The Allen Matkins/UCLA Anderson Forecast Commercial Real Estate Survey and Index said the optimism is strongest for the San Francisco Bay Area. Even so, the index for Los Angeles and Orange counties is still at its highest level since the survey began in 2007.

The consensus of those surveyed was that by the middle of this year, absorption of excess office space currently on the market will accelerate. “This suggests that something closer to 12 percent rather than 20 percent vacancy rates is in the not too distant future,” said the survey, which did not specify how many investors were surveyed. “In short, the story for the Los Angeles … is that the current malaise is playing itself out.”

The office vacancy rate in Los Angeles County was 17 percent in the fourth quarter, unchanged from the previous quarter, the Business Journal reported in its Jan. 24 issue.
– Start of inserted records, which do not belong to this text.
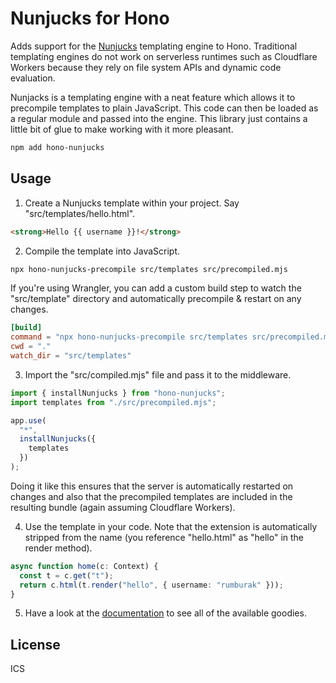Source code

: # Nunjucks for Hono

Adds support for the [Nunjucks](https://mozilla.github.io/nunjucks/) templating 
engine to Hono. Traditional templating engines do not work on serverless
runtimes such as Cloudflare Workers because they rely on file system APIs and
dynamic code evaluation.

Nunjacks is a templating engine with a neat feature which allows it to
precompile templates to plain JavaScript. This code can then be loaded as a
regular module and passed into the engine. This library just contains a little bit
of glue to make working with it more pleasant.

```bash
npm add hono-nunjucks
```

## Usage

1. Create a Nunjucks template within your project. Say "src/templates/hello.html".

```html
<strong>Hello {{ username }}!</strong>
```

2. Compile the template into JavaScript.

```bash
npx hono-nunjucks-precompile src/templates src/precompiled.mjs
```

If you're using Wrangler, you can add a custom build step to watch the "src/template" directory 
and automatically precompile & restart on any changes.

```toml
[build]
command = "npx hono-nunjucks-precompile src/templates src/precompiled.mjs"
cwd = "."
watch_dir = "src/templates"
```

3. Import the "src/compiled.mjs" file and pass it to the middleware.

```typescript
import { installNunjucks } from "hono-nunjucks";
import templates from "./src/precompiled.mjs";

app.use(
  "*",
  installNunjucks({
    templates
  })
);
```

Doing it like this ensures that the server is automatically restarted on changes
and also that the precompiled templates are included in the resulting bundle
(again assuming Cloudflare Workers).

4. Use the template in your code. Note that the extension is automatically
stripped from the name (you reference "hello.html" as "hello" in the render method).

```typescript
async function home(c: Context) {
  const t = c.get("t");
  return c.html(t.render("hello", { username: "rumburak" }));
}
```

5. Have a look at the [documentation](https://mozilla.github.io/nunjucks/templating.html) to 
see all of the available goodies.

## License

ICS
“A recovery in commercial real estate always lags a recovery in the rest of the economy so what we are observing is typical in this part of the business cycle,” said Jerry Nickelsburg, Anderson Forecast senior economist. “After 18 months of pessimism about office and industrial markets we have now seen six months of optimism.”

Allen Matkins Leck Gamble Mallory & Natsis LLP, a 220- attorney law firm with offices Los Angeles and several other California cities, began sponsoring the twice-a-year survey in an effort to improve the quality of forecasts of commercial real estate.